Lines from the opening of the material through the line containing "command posts in" must be duplicated word for word. Pictures are not.
===== Given data =====
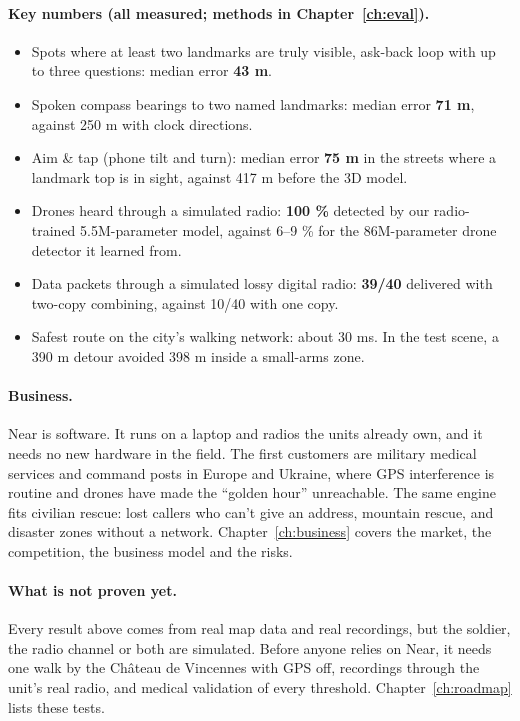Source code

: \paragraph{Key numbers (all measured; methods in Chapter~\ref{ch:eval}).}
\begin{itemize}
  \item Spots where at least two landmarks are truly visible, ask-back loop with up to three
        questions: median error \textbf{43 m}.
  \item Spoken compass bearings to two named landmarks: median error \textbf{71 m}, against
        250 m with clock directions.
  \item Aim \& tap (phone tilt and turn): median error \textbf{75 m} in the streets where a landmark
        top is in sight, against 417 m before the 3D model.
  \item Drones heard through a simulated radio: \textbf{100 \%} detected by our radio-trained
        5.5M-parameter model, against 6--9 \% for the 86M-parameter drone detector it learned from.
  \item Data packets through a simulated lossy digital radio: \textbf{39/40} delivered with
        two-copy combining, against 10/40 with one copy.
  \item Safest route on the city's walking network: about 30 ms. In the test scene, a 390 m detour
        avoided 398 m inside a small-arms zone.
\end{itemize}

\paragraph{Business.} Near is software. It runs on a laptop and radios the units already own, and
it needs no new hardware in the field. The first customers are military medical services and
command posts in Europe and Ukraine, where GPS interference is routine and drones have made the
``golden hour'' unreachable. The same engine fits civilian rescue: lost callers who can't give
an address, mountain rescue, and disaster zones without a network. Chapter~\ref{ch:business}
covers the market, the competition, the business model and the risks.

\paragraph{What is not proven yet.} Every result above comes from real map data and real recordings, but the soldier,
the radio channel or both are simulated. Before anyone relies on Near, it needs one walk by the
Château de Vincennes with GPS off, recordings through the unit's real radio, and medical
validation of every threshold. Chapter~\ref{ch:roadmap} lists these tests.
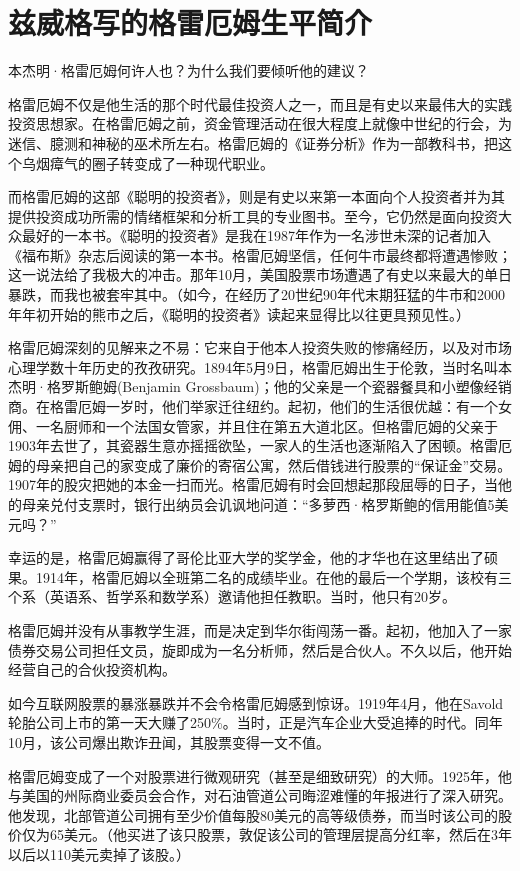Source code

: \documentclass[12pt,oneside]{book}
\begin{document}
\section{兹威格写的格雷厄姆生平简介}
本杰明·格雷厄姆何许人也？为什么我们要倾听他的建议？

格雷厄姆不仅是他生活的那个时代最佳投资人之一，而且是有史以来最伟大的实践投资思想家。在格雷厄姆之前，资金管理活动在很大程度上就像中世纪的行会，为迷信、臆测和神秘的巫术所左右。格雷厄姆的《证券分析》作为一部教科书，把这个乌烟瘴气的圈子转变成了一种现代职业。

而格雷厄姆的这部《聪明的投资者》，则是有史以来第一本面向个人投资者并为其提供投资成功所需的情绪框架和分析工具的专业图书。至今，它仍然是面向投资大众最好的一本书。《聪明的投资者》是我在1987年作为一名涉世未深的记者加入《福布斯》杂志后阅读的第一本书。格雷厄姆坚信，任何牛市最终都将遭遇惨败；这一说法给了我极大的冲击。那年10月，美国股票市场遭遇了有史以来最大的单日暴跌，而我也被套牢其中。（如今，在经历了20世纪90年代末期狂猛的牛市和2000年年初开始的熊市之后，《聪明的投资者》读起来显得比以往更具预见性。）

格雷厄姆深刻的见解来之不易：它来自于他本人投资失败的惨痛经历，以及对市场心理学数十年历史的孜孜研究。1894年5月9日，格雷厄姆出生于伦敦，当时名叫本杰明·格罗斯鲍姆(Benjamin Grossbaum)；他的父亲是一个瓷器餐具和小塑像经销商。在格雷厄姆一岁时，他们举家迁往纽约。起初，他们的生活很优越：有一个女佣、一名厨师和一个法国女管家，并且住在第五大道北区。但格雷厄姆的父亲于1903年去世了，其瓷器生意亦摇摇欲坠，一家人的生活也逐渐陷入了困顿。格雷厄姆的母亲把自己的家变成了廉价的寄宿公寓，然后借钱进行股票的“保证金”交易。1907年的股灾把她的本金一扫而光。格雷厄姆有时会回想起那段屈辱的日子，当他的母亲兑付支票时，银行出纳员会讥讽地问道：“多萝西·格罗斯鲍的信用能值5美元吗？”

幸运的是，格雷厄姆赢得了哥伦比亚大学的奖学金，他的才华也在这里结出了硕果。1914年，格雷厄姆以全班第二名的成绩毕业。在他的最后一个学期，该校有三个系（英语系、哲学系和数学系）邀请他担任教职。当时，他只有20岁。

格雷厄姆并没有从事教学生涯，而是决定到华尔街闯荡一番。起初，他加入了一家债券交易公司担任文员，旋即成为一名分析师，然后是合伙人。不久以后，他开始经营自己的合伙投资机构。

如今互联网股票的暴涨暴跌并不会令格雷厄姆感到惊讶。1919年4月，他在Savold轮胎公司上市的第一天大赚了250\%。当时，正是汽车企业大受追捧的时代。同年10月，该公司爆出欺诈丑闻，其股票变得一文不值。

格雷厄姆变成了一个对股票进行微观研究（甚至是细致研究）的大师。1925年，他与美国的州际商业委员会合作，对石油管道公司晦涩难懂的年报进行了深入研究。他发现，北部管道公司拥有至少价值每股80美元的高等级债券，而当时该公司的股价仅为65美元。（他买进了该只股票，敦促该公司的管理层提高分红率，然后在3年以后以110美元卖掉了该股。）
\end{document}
=====
Task output:
Source code

: \paragraph{Key numbers (all measured; methods in Chapter~\ref{ch:eval}).}
\begin{itemize}
  \item Spots where at least two landmarks are truly visible, ask-back loop with up to three
        questions: median error \textbf{43 m}.
  \item Spoken compass bearings to two named landmarks: median error \textbf{71 m}, against
        250 m with clock directions.
  \item Aim \& tap (phone tilt and turn): median error \textbf{75 m} in the streets where a landmark
        top is in sight, against 417 m before the 3D model.
  \item Drones heard through a simulated radio: \textbf{100 \%} detected by our radio-trained
        5.5M-parameter model, against 6--9 \% for the 86M-parameter drone detector it learned from.
  \item Data packets through a simulated lossy digital radio: \textbf{39/40} delivered with
        two-copy combining, against 10/40 with one copy.
  \item Safest route on the city's walking network: about 30 ms. In the test scene, a 390 m detour
        avoided 398 m inside a small-arms zone.
\end{itemize}

\paragraph{Business.} Near is software. It runs on a laptop and radios the units already own, and
it needs no new hardware in the field. The first customers are military medical services and
command posts in Europe and Ukraine, where GPS interference is routine and drones have made the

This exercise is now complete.